Behavioral activation therapy for return to work in medication-responsive chronic depression with persistent psychosocial dysfunction

作者:Hellerstein David J*; Erickson Greg; Stewart Jonathan W; McGrath Patrick J; Hunnicutt Ferguson Kallio; Reynolds Sarah K; O'Shea Donna; Chen Ying; Withers Amy; Wang Yuanjia
来源:Comprehensive Psychiatry, 2015, 57: 140-147.
DOI:10.1016/j.comppsych.2014.10.015

摘要

Objective: Chronic depression is associated with significant impairment in work functioning, relationships, and health. Such impairment often persists following medication-induced remission of depressive symptoms. We adapted and tested Behavioral Activation therapy with a goal of return to work (BA-W) in subjects with chronic depression who had responded to medication treatment but remained unemployed. Method: Sixteen adults aged 18-65 with DSM-IV diagnosed Dysthymic Disorder or chronic Major Depression were recruited from clinical trials taking place at the New York State Psychiatric Institute between 4/2009 and 12/2012 and enrolled in 12 weeks of individual manual-driven BA-W. Functioning was measured at intake, post-treatment and at 24 week follow-up.

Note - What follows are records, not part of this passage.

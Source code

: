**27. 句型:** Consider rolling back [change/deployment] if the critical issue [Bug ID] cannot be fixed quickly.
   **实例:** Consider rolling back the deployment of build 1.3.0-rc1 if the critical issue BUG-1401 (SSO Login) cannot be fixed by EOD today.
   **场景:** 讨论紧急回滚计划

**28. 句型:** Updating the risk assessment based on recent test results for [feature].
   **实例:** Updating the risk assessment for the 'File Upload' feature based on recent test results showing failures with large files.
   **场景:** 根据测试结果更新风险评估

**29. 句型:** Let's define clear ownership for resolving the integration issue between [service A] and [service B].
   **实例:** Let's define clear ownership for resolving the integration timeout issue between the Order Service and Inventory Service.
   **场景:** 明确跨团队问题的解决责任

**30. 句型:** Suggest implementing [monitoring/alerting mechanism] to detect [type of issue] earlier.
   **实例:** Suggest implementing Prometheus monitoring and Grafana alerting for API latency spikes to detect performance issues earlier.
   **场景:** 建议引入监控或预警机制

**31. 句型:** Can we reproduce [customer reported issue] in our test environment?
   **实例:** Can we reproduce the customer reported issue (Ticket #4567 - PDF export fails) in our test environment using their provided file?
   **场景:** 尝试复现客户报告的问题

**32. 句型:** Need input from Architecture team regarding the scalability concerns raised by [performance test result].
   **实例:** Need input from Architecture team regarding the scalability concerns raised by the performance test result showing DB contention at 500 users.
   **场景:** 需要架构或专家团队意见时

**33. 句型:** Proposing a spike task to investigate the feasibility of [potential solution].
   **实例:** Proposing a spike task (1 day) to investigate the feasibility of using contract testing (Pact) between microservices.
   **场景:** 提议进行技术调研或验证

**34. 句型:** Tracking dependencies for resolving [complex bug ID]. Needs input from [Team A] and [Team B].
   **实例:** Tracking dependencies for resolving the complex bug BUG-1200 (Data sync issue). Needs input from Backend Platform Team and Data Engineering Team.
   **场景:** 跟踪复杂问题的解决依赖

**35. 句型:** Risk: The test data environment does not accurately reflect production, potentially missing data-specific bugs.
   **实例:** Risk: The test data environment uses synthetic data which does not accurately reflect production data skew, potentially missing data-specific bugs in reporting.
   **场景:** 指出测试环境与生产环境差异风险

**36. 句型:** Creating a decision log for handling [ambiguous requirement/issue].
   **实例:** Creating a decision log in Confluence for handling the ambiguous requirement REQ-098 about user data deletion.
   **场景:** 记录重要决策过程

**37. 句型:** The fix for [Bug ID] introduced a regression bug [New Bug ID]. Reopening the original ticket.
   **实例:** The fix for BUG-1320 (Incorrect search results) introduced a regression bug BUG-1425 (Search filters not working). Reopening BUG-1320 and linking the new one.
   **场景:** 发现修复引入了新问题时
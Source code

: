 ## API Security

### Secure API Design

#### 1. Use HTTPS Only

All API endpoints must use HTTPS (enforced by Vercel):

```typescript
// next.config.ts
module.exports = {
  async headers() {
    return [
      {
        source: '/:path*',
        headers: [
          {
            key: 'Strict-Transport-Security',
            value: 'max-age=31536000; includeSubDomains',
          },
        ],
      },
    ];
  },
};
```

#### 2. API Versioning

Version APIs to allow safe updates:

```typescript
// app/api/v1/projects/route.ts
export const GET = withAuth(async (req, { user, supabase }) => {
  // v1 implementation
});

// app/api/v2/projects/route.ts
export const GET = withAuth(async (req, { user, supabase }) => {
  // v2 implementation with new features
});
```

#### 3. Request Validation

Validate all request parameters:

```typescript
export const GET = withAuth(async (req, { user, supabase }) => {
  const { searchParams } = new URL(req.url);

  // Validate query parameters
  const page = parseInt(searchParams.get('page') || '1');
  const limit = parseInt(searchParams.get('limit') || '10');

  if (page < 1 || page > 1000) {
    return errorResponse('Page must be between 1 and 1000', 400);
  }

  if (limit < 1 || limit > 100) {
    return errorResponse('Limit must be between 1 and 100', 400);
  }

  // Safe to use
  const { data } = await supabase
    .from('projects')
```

Results: Eighty-seven percent (n = 14) of subjects completed the full 12 weeks of BA-W. Hours of work related activity (p < .005, d = 0.83), hours of paid work (p < .0003, d = 0.54), and work productivity (p < .0004, d = 0.48) increased significantly over the study period. Earned income increased post-treatment (p = .068) with significant changes by 24 week follow-up (p =. 011). Secondary outcomes including behavioral avoidance (p < .004, d = 0.56), and global functioning (p < .0003, d = 1.42) were also significantly improved post-treatment. Effect sizes, including for outcomes with non-significant changes, were generally in the range of 0.5-0.8. Conclusions: This pilot study provides preliminary evidence of the efficacy of a work-targeted psychotherapy to remediate vocational impairment in subjects with chronic depression. Data suggests that further testing of BA-W using a randomized controlled trial is warranted and may represent a significant advance in treatment for the residual disability present after successful pharmacotherapy.